Глава 12. Одиннадцать друзей ОуКоронкво ч. 5

Старец Котоплясов
                Продолжение. Начало http://www.proza.ru/2012/11/18/2139

12, Малая Албанская, Большая Толерантовка.
10 часов 40 минут.


                Пес Мигель ещё раз проверил все трубы, переключатели, датчики давления, кинул взгляд на Рафаэля и улыбнулся. Рафа тихо, но непрерывно пердел в трубу, наполняя газовый резервуар, куда португалец, «усовершенствовав» байпас, отвел одну из магистралей. Глаза Барсука были закрыты: он уронил голову на грудь и еле слышно постанывал во сне. Из кармана его чистенькой спецовки торчал недоеденный батончик «Пикника», а рядом валялся использованный шприц:  не доверяя своей вчерашней обильной подготовке, испанец решил подстраховаться и ввел себе внутривенно дополнительную порцию яблочного сока.
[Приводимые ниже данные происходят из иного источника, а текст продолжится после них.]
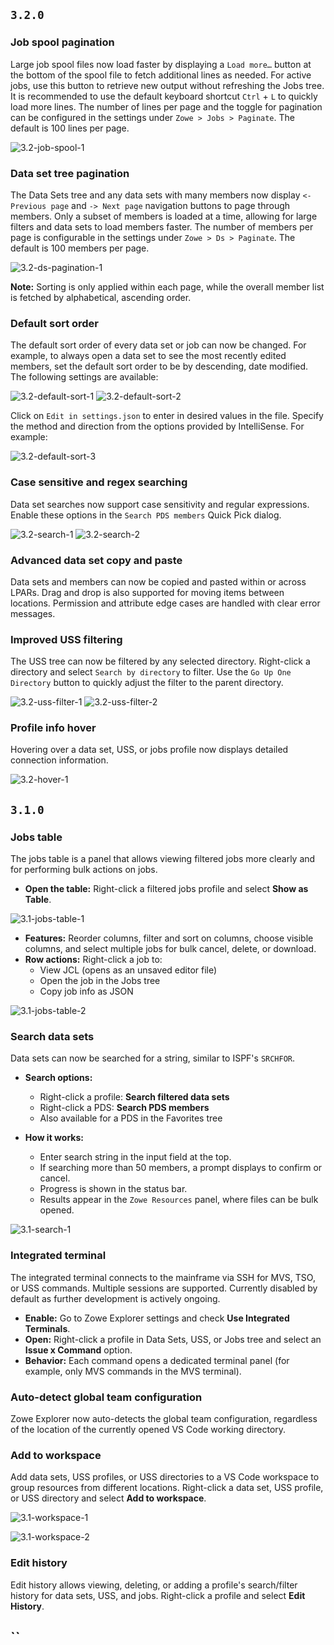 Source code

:## `3.2.0`

### Job spool pagination

Large job spool files now load faster by displaying a `Load more…` button at the bottom of the spool file to fetch additional lines as needed. For active jobs, use this button to retrieve new output without refreshing the Jobs tree. It is recommended to use the default keyboard shortcut `Ctrl` + `L` to quickly load more lines. The number of lines per page and the toggle for pagination can be configured in the settings under `Zowe > Jobs > Paginate`. The default is 100 lines per page.

![3.2-job-spool-1](./resources/release-notes/3.2-job-spool-1.png)

### Data set tree pagination

The Data Sets tree and any data sets with many members now display `<- Previous page` and `-> Next page` navigation buttons to page through members. Only a subset of members is loaded at a time, allowing for large filters and data sets to load members faster. The number of members per page is configurable in the settings under `Zowe > Ds > Paginate`. The default is 100 members per page.

![3.2-ds-pagination-1](./resources/release-notes/3.2-ds-pagination-1.png)

**Note:** Sorting is only applied within each page, while the overall member list is fetched by alphabetical, ascending order.

### Default sort order

The default sort order of every data set or job can now be changed. For example, to always open a data set to see the most recently edited members, set the default sort order to be by descending, date modified. The following settings are available:

![3.2-default-sort-1](./resources/release-notes/3.2-default-sort-1.png)
![3.2-default-sort-2](./resources/release-notes/3.2-default-sort-2.png)

Click on `Edit in settings.json` to enter in desired values in the file. Specify the method and direction from the options provided by IntelliSense. For example:

![3.2-default-sort-3](./resources/release-notes/3.2-default-sort-3.png)

### Case sensitive and regex searching

Data set searches now support case sensitivity and regular expressions. Enable these options in the `Search PDS members` Quick Pick dialog.

![3.2-search-1](./resources/release-notes/3.2-search-1.png)
![3.2-search-2](./resources/release-notes/3.2-search-2.png)

### Advanced data set copy and paste

Data sets and members can now be copied and pasted within or across LPARs. Drag and drop is also supported for moving items between locations. Permission and attribute edge cases are handled with clear error messages.

### Improved USS filtering

The USS tree can now be filtered by any selected directory. Right-click a directory and select `Search by directory` to filter. Use the `Go Up One Directory` button to quickly adjust the filter to the parent directory.

![3.2-uss-filter-1](./resources/release-notes/3.2-uss-filter-1.png)
![3.2-uss-filter-2](./resources/release-notes/3.2-uss-filter-2.png)

### Profile info hover

Hovering over a data set, USS, or jobs profile now displays detailed connection information.

![3.2-hover-1](./resources/release-notes/3.2-hover-1.png)

## `3.1.0`

### Jobs table

The jobs table is a panel that allows viewing filtered jobs more clearly and for performing bulk actions on jobs.

- **Open the table:** Right-click a filtered jobs profile and select **Show as Table**.

![3.1-jobs-table-1](./resources/release-notes/3.1-jobs-table-1.png)

- **Features:** Reorder columns, filter and sort on columns, choose visible columns, and select multiple jobs for bulk cancel, delete, or download.
- **Row actions:** Right-click a job to:
  - View JCL (opens as an unsaved editor file)
  - Open the job in the Jobs tree
  - Copy job info as JSON

![3.1-jobs-table-2](./resources/release-notes/3.1-jobs-table-2.png)

### Search data sets

Data sets can now be searched for a string, similar to ISPF's `SRCHFOR`.

- **Search options:**

  - Right-click a profile: **Search filtered data sets**
  - Right-click a PDS: **Search PDS members**
  - Also available for a PDS in the Favorites tree

- **How it works:**
  - Enter search string in the input field at the top.
  - If searching more than 50 members, a prompt displays to confirm or cancel.
  - Progress is shown in the status bar.
  - Results appear in the `Zowe Resources` panel, where files can be bulk opened.

![3.1-search-1](./resources/release-notes/3.1-search-1.png)

### Integrated terminal

The integrated terminal connects to the mainframe via SSH for MVS, TSO, or USS commands. Multiple sessions are supported. Currently disabled by default as further development is actively ongoing.

- **Enable:** Go to Zowe Explorer settings and check **Use Integrated Terminals**.
- **Open:** Right-click a profile in Data Sets, USS, or Jobs tree and select an **Issue x Command** option.
- **Behavior:** Each command opens a dedicated terminal panel (for example, only MVS commands in the MVS terminal).

### Auto-detect global team configuration

Zowe Explorer now auto-detects the global team configuration, regardless of the location of the currently opened VS Code working directory.

### Add to workspace

Add data sets, USS profiles, or USS directories to a VS Code workspace to group resources from different locations. Right-click a data set, USS profile, or USS directory and select **Add to workspace**.

![3.1-workspace-1](./resources/release-notes/3.1-workspace-1.png)

![3.1-workspace-2](./resources/release-notes/3.1-workspace-2.png)

### Edit history

Edit history allows viewing, deleting, or adding a profile's search/filter history for data sets, USS, and jobs. Right-click a profile and select **Edit History**.

## `` <!-- KEEP THIS HERE AS IT MARKS END OF FILE -->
                «Устал… - подумал Мигель и склонился над очередным датчиком. – Если так пойдёт, то минут через сорок мы уже будем свободны».

                Резервуар, который в данный момент заполнял Барсук Рафаэль, находился почти под самым зданием Ассамблеи. И если всё пройдет как задумано, без сбоев, то к вечеру этого дня обитателей Толерантовки и, особенно, её руководящую верхушку, ждал такой фейерверк, что...
Пес Мигель даже не представлял себе силы, с которой взорвется специально подготовленная Рафой и друзьями газовая смесь. Но надеялся, что разрушения, ими произведенные, будут несовместимы с нормальным функционированием Ассамблеи.

                « - А если мирные люди погибнут? – вспомнил он вчерашний  вопрос Кошечки Веры, помешивающей густой фасолевый суп.

                - Мирные люди? – переспросил Роберто Карлос. – Тебе что, педофилов жалко? Или, может быть, зоофилов?

                Мигель заметил, как при слове «зоофилы» Вера напряглась и даже чуть побледнела под шерстью. 

                -...м-м, ну, в общем, да, не очень-то их и жалко,  - выдавила она и деланно улыбнулась.
 
                -  Во всяком случае, они еще долго не смогут творить всякие мерзости. И, поверь мне, - Роберто наклонился к симпатичной кошачьей мордочке, - в мире сразу станет чище. И дышать станет легче».

                «Это точно», - подумал Мигель. Он втянул ноздрями запах масла и нагретого припекающим солнцем металла и вышел на улицу. Железная коробка, где они находились, теперь больше напоминала жарочный шкаф.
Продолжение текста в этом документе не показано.